Task prompt: In the material below, the lines from the one containing "106.--经营活动现金流出小计" through the one containing "161.--现金比率(%)" are to be given again exactly, ends included, and no others.
□ □ □ □
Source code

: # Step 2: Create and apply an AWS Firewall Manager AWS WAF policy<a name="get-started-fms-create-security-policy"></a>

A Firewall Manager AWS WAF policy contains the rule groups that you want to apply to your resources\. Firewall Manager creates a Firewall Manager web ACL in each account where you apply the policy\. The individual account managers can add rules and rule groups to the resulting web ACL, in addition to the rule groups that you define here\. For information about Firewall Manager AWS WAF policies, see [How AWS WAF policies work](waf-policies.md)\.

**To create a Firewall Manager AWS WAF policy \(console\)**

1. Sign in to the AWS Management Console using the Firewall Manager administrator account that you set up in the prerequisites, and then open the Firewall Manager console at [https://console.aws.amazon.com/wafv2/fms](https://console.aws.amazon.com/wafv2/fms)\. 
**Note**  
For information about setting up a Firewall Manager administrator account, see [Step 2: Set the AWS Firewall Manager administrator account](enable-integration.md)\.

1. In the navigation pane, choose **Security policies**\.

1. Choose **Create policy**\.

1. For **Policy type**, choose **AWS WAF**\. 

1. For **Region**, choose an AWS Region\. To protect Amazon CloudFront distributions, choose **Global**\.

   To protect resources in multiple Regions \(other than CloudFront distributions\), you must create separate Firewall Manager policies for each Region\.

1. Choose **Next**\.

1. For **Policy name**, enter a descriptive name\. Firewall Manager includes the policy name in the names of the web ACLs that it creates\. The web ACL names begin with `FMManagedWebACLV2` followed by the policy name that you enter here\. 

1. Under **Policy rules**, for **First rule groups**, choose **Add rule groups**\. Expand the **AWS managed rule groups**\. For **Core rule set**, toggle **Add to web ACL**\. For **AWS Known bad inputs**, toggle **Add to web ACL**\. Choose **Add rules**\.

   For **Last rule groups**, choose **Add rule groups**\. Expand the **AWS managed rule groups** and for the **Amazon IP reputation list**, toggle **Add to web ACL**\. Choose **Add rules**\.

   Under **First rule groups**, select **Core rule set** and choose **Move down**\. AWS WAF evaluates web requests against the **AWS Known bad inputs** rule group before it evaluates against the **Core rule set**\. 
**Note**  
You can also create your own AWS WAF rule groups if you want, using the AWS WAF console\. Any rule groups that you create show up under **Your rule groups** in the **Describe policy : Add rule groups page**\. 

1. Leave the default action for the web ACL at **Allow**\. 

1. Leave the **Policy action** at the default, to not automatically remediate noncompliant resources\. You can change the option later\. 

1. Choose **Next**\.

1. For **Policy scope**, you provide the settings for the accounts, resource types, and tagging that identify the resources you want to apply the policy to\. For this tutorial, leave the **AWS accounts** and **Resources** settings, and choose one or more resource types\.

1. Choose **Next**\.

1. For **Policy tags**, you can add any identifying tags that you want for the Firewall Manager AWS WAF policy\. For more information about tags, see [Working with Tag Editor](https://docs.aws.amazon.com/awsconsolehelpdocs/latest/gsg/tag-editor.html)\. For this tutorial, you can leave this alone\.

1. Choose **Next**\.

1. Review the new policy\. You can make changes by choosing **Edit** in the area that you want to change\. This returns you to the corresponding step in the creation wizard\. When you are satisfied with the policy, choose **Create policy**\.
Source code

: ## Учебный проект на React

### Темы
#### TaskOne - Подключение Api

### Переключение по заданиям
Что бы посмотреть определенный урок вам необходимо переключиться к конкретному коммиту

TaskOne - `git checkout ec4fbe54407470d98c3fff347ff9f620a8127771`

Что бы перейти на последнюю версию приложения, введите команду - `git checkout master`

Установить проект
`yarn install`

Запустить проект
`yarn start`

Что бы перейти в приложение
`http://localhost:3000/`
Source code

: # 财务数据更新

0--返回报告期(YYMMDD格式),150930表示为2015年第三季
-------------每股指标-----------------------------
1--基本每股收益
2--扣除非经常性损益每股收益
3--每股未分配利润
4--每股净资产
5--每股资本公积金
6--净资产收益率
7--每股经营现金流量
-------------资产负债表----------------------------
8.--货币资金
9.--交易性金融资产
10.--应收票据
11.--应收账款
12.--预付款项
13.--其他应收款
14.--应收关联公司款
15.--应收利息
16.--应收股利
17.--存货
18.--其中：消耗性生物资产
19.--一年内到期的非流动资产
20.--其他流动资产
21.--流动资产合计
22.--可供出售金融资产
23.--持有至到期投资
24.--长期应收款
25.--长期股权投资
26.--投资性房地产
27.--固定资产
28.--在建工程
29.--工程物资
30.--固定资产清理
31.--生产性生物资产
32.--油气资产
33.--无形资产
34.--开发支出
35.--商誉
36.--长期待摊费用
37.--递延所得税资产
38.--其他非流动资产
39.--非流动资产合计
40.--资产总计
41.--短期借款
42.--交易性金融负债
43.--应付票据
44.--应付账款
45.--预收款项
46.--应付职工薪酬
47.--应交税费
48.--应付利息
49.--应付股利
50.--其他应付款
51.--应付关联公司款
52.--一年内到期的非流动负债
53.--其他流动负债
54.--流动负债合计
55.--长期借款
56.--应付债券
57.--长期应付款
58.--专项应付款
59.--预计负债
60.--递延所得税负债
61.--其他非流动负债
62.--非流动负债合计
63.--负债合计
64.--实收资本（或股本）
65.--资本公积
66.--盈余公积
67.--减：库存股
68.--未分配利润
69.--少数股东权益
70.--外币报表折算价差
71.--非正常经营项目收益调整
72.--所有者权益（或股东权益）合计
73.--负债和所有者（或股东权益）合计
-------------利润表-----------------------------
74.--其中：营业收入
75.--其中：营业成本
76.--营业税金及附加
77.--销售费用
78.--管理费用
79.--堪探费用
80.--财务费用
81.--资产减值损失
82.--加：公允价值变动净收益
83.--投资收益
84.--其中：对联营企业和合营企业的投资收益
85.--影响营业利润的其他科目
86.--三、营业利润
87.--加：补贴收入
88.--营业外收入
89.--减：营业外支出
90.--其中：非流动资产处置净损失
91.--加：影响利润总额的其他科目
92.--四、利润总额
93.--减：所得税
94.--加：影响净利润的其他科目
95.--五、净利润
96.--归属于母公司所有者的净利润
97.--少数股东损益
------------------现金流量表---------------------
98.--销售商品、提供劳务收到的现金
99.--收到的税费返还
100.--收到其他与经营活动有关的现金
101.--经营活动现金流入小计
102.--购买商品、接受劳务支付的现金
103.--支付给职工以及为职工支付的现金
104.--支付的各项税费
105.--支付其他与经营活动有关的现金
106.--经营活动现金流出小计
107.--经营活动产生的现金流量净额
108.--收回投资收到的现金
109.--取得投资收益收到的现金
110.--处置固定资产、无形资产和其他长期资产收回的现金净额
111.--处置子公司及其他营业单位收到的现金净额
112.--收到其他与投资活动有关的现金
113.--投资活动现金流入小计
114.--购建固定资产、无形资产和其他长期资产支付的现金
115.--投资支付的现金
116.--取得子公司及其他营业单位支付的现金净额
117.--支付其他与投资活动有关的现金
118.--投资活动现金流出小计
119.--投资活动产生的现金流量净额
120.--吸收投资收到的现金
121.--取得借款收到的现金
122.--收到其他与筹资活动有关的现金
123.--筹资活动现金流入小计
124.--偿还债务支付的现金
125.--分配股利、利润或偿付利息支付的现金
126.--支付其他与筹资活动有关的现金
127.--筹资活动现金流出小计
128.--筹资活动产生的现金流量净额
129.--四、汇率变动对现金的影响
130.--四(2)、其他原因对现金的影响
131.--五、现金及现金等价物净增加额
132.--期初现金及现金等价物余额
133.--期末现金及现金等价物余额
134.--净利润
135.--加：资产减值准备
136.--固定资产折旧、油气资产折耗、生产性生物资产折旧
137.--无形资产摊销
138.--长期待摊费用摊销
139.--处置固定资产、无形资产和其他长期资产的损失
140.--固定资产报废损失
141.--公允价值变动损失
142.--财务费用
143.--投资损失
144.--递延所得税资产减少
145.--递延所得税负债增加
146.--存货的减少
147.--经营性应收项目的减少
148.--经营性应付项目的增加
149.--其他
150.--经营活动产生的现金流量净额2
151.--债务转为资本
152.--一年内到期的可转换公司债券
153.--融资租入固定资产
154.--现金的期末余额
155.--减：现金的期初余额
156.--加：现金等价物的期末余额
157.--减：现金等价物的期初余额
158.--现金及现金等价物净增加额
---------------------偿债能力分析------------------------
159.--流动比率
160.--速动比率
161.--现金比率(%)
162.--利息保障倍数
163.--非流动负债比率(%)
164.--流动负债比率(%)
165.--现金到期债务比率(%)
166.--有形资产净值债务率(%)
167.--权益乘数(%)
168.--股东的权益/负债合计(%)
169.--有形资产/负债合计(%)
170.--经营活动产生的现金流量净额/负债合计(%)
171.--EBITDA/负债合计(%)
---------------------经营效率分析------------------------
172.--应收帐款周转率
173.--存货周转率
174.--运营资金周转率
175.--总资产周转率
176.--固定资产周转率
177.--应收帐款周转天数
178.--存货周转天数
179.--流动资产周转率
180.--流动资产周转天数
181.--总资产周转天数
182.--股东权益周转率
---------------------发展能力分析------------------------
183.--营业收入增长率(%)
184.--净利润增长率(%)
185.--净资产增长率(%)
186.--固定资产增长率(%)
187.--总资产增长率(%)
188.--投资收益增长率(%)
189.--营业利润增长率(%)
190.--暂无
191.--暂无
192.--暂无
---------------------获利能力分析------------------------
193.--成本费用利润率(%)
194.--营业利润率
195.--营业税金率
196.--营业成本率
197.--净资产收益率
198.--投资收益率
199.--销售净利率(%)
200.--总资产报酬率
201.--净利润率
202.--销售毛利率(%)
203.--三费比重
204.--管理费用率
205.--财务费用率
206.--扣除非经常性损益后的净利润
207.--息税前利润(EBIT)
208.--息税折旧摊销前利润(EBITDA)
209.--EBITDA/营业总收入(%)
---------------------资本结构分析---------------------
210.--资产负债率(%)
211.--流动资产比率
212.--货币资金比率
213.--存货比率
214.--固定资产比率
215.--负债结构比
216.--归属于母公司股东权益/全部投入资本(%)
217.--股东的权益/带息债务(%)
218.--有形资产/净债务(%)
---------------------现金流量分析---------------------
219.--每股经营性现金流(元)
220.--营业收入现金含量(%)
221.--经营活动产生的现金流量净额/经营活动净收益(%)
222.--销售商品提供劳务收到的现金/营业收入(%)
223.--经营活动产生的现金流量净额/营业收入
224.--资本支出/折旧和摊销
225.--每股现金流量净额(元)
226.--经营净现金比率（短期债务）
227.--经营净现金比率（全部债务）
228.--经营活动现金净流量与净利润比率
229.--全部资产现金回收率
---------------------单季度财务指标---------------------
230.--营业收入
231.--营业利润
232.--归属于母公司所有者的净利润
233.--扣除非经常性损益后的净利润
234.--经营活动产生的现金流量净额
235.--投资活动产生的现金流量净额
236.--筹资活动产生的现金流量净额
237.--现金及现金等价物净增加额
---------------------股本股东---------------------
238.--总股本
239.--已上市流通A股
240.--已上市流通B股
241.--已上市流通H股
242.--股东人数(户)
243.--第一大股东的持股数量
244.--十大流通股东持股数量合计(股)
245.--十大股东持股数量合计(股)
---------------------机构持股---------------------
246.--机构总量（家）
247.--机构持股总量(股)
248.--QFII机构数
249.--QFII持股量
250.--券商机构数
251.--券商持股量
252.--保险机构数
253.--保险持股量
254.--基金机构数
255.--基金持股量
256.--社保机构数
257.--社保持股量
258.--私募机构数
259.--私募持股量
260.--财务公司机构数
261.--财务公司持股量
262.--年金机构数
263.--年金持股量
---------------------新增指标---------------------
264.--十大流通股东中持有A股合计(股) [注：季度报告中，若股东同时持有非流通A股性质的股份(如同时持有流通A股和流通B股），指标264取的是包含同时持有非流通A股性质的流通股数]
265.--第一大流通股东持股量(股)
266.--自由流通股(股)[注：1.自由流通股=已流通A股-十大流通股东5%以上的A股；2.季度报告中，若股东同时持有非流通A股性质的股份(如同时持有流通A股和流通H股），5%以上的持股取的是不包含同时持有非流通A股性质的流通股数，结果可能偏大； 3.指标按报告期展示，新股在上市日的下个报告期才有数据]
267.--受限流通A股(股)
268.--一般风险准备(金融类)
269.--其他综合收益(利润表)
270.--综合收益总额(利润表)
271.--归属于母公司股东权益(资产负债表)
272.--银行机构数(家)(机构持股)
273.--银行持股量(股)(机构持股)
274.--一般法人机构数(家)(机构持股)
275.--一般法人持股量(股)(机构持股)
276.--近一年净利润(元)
□ □ □ □
Output of the task:
106.--经营活动现金流出小计
107.--经营活动产生的现金流量净额
108.--收回投资收到的现金
109.--取得投资收益收到的现金
110.--处置固定资产、无形资产和其他长期资产收回的现金净额
111.--处置子公司及其他营业单位收到的现金净额
112.--收到其他与投资活动有关的现金
113.--投资活动现金流入小计
114.--购建固定资产、无形资产和其他长期资产支付的现金
115.--投资支付的现金
116.--取得子公司及其他营业单位支付的现金净额
117.--支付其他与投资活动有关的现金
118.--投资活动现金流出小计
119.--投资活动产生的现金流量净额
120.--吸收投资收到的现金
121.--取得借款收到的现金
122.--收到其他与筹资活动有关的现金
123.--筹资活动现金流入小计
124.--偿还债务支付的现金
125.--分配股利、利润或偿付利息支付的现金
126.--支付其他与筹资活动有关的现金
127.--筹资活动现金流出小计
128.--筹资活动产生的现金流量净额
129.--四、汇率变动对现金的影响
130.--四(2)、其他原因对现金的影响
131.--五、现金及现金等价物净增加额
132.--期初现金及现金等价物余额
133.--期末现金及现金等价物余额
134.--净利润
135.--加：资产减值准备
136.--固定资产折旧、油气资产折耗、生产性生物资产折旧
137.--无形资产摊销
138.--长期待摊费用摊销
139.--处置固定资产、无形资产和其他长期资产的损失
140.--固定资产报废损失
141.--公允价值变动损失
142.--财务费用
143.--投资损失
144.--递延所得税资产减少
145.--递延所得税负债增加
146.--存货的减少
147.--经营性应收项目的减少
148.--经营性应付项目的增加
149.--其他
150.--经营活动产生的现金流量净额2
151.--债务转为资本
152.--一年内到期的可转换公司债券
153.--融资租入固定资产
154.--现金的期末余额
155.--减：现金的期初余额
156.--加：现金等价物的期末余额
157.--减：现金等价物的期初余额
158.--现金及现金等价物净增加额
---------------------偿债能力分析------------------------
159.--流动比率
160.--速动比率
161.--现金比率(%)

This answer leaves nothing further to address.